Running and gunning, he made it to the stairwell unscathed. Jun should be accessing tech data by now. The real goal of the mission was to gather information on the signals so the Resistance could one day shut them down on a large scale. McKennon was the distraction and the cover for Jun’s operation. The Volani can’t find out that their network was compromised.

He made it to the second floor, taking out a guard in the stairwell. He dropped a flash-bang down the stairs to delay the guards, and ran on.

Buy her time.

That thought, and all others, left his mind as he took a punch across the face that stopped him cold. Another in the ribs – he coughed on blood—and something wrapped up his arms and legs. His AK clattered on the floor.

A Volani! The jet-black humanoid held him suspended in the air. Fool, he heard in his mind. What did you hope to accomplish here?

Its hand reached up to yank the earbuds away from his head, and he heard laughing as everything faded.

Jun slammed the laptop shut; the download was complete. As she turned to leave, there was a blue flash, and then orange flames burst from the windows of the second floor.

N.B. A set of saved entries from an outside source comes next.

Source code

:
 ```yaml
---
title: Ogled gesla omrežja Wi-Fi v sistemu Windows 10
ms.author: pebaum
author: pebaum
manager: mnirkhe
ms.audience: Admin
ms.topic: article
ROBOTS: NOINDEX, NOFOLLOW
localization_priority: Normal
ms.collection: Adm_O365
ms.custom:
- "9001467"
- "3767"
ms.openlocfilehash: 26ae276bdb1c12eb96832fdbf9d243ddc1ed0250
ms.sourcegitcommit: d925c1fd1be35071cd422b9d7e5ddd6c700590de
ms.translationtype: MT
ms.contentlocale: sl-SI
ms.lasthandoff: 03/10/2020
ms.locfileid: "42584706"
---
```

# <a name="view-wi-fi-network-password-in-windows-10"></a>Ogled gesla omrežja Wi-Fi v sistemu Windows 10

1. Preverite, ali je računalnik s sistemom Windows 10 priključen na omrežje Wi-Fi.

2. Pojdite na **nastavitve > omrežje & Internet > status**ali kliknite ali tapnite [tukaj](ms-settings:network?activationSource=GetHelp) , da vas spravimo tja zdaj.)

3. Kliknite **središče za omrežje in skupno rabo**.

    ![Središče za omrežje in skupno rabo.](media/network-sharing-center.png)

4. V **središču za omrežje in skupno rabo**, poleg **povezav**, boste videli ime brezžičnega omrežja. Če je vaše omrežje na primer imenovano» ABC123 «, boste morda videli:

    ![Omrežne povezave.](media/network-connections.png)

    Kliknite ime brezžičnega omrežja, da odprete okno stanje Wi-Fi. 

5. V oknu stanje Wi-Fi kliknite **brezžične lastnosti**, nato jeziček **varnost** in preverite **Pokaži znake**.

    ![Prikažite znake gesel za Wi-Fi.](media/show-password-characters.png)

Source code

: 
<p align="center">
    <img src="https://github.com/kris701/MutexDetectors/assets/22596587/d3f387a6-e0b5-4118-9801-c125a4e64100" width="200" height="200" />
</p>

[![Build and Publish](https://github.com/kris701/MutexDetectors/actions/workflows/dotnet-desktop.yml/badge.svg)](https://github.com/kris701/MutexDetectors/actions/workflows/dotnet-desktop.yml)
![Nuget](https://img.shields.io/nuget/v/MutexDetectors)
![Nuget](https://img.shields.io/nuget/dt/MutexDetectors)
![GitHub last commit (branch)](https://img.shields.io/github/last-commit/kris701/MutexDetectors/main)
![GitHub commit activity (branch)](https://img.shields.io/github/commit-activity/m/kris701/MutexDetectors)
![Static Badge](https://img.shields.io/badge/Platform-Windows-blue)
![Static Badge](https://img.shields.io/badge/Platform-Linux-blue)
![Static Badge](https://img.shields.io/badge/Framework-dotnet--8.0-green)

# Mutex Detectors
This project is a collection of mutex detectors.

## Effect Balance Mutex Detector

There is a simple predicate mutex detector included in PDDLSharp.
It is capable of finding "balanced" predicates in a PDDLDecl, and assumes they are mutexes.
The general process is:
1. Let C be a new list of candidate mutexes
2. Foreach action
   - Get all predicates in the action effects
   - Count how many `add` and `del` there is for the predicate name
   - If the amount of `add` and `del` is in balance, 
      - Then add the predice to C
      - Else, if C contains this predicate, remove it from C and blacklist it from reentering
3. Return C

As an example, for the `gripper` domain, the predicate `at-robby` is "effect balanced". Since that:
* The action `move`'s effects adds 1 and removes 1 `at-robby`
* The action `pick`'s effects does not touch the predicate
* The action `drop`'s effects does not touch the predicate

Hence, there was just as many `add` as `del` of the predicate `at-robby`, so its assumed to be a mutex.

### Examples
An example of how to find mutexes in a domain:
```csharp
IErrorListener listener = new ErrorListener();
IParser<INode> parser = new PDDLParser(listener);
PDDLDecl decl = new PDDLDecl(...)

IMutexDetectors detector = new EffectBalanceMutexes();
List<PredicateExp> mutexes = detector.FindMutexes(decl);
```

Did he set it off? Or was it the fail-safe? There was no way to be sure.

Either way, McKennon was gone. His last comm, before her signal, was “When this is all over, Jun, find my kids. Make sure they know this was for them.”

She smiled despite the glistening moisture that clouded her vision, and she scampered down the stairs to the unguarded exit. The bomb had a trigger circuit connected between the two earbuds so that if McKennon was compromised, the mission would still succeed. The EMP wiped the network of any trace of her presence before the bomb blew, just as planned.

Those Afghans sure knew their business.